**Your task:**
In the entries below, filter for the word "resources" and copy every matching line.

*** Opening of Records for the exercise ***

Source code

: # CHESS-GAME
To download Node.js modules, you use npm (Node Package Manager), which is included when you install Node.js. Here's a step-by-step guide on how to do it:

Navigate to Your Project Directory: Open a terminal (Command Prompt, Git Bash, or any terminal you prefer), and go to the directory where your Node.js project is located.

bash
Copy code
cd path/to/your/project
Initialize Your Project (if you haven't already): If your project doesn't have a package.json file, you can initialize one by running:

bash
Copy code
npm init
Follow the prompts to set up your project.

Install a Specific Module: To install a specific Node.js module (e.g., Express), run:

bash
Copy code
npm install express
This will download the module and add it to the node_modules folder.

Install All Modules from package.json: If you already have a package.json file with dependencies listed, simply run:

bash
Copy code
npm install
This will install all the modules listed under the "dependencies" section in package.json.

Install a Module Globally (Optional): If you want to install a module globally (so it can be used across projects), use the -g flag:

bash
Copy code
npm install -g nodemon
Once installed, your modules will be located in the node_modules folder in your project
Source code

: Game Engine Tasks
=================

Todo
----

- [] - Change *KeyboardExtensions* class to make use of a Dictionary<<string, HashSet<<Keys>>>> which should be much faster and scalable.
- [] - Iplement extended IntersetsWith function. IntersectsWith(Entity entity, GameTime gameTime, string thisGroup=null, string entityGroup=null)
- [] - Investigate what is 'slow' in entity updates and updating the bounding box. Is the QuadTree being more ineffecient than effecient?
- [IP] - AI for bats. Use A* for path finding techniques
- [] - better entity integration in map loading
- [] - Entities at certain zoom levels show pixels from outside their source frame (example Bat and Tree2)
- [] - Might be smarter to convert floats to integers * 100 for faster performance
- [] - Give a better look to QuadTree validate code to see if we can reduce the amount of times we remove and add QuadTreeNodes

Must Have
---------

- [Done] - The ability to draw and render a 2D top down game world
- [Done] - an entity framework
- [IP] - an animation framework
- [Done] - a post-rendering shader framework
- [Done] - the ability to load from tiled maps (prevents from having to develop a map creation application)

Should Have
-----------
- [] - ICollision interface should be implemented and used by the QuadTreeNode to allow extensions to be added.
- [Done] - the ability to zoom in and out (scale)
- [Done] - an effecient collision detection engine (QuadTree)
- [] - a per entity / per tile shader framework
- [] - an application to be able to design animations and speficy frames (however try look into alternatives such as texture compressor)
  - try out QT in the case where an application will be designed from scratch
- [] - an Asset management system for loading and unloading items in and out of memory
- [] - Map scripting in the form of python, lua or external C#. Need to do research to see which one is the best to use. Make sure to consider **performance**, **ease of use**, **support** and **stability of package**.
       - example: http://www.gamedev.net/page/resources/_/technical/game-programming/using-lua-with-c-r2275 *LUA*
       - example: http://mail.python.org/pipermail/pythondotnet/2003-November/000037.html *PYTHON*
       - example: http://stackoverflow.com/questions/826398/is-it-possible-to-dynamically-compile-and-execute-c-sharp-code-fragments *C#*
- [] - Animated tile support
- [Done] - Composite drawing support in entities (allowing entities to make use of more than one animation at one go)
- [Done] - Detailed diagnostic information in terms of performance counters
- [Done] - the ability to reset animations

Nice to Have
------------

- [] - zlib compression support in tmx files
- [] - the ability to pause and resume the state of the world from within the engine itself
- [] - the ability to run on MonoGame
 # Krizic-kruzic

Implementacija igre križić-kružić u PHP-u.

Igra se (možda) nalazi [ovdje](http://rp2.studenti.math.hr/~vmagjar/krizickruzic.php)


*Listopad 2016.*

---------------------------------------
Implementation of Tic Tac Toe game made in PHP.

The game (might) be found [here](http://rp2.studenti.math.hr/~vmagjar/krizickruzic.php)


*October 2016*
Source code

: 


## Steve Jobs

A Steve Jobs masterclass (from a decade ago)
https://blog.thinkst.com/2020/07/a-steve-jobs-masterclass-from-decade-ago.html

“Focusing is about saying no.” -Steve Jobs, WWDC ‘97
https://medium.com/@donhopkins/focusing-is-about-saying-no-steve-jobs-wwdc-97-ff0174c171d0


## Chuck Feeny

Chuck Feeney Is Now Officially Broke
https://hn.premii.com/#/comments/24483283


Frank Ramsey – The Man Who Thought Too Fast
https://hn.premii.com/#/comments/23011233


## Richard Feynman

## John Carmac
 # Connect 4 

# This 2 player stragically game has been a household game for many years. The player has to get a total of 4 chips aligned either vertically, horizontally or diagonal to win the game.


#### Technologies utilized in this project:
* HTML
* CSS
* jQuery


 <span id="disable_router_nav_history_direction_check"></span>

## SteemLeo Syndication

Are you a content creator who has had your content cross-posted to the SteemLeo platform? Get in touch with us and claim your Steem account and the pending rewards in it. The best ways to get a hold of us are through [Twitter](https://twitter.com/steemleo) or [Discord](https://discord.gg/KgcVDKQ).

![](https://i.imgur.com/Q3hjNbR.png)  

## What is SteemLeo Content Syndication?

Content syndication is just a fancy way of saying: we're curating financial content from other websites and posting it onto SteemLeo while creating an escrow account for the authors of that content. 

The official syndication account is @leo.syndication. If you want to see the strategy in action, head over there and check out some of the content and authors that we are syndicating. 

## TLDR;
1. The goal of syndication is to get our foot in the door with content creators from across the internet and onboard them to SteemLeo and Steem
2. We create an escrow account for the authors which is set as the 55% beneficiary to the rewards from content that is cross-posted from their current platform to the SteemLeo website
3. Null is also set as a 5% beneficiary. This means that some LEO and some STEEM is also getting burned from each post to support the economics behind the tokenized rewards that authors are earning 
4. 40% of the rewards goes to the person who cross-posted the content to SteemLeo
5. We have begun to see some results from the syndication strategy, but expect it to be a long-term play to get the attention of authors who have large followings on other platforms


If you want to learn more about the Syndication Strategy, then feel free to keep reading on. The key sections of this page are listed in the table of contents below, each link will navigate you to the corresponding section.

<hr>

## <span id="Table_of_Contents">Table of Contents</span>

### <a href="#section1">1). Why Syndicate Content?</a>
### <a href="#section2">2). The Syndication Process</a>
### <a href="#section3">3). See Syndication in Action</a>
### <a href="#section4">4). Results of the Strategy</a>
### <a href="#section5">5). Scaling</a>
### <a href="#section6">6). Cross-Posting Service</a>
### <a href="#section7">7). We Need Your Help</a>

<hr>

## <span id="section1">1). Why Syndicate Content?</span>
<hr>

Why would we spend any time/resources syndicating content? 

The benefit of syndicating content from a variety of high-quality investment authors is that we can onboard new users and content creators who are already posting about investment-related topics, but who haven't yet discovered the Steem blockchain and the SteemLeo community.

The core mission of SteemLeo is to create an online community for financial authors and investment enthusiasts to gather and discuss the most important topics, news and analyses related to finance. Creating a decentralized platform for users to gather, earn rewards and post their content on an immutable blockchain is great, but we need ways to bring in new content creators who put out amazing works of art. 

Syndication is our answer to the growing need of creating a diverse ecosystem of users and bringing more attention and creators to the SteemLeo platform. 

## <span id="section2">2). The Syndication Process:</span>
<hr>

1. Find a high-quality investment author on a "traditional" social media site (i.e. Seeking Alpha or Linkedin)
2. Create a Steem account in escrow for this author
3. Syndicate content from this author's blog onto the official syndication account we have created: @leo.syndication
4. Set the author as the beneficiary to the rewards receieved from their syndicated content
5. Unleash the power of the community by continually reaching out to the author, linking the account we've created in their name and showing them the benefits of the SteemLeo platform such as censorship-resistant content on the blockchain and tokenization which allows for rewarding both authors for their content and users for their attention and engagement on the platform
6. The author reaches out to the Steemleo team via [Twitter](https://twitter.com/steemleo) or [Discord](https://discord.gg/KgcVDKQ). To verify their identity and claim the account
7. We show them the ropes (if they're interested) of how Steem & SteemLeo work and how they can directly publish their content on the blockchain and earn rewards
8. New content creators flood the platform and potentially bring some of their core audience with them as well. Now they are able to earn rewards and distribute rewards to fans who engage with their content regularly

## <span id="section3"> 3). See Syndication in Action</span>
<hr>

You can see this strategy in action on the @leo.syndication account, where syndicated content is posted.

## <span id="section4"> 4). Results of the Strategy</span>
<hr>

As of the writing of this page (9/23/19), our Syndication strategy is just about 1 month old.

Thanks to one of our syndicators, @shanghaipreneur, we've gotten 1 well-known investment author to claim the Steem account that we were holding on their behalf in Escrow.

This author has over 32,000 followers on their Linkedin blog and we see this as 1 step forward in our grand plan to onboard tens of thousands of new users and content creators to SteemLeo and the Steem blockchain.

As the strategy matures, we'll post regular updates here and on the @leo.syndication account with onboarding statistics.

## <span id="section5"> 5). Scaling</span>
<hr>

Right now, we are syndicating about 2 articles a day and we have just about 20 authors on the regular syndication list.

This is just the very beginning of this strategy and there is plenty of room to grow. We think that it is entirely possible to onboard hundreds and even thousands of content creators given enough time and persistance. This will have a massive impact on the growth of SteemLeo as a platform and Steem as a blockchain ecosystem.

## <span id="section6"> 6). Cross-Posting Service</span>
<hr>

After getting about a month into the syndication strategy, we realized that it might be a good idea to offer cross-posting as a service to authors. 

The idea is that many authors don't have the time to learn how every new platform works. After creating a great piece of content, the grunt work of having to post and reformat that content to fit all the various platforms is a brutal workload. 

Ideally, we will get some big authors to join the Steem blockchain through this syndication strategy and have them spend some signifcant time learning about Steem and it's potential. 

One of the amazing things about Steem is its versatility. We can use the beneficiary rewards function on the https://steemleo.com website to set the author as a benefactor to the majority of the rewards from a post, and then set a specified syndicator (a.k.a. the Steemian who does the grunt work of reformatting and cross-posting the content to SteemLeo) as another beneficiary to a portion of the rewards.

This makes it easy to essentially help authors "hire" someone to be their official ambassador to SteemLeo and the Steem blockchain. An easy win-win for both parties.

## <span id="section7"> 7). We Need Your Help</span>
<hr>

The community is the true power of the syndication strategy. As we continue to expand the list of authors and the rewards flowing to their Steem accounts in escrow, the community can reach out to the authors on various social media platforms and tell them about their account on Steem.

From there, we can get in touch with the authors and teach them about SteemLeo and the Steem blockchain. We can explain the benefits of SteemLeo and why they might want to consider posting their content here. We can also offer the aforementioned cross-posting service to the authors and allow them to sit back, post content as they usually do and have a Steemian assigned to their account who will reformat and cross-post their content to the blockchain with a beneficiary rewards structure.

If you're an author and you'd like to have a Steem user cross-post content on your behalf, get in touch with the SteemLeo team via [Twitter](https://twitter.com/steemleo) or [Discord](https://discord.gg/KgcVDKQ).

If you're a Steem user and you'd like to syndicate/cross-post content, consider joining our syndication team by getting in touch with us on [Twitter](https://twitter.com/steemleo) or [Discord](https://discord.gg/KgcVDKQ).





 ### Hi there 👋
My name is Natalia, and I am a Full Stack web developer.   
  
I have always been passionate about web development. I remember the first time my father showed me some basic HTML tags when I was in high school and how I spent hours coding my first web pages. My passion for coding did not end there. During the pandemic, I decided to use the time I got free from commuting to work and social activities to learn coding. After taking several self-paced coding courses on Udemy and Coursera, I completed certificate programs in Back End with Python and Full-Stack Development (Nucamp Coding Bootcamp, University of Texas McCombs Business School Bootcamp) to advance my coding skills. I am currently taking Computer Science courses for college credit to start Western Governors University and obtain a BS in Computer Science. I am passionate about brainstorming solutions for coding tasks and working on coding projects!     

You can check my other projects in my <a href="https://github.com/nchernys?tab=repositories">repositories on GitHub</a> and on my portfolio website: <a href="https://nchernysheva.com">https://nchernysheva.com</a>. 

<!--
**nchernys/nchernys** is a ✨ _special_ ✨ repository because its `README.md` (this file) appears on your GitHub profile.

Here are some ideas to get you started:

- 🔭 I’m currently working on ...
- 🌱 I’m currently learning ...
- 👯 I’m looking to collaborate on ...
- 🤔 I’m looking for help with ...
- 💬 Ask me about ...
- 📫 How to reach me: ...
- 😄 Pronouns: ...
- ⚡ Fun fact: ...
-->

*** Close of Records for the exercise ***

**Response below:**
       - example: http://www.gamedev.net/page/resources/_/technical/game-programming/using-lua-with-c-r2275 *LUA*
Why would we spend any time/resources syndicating content? 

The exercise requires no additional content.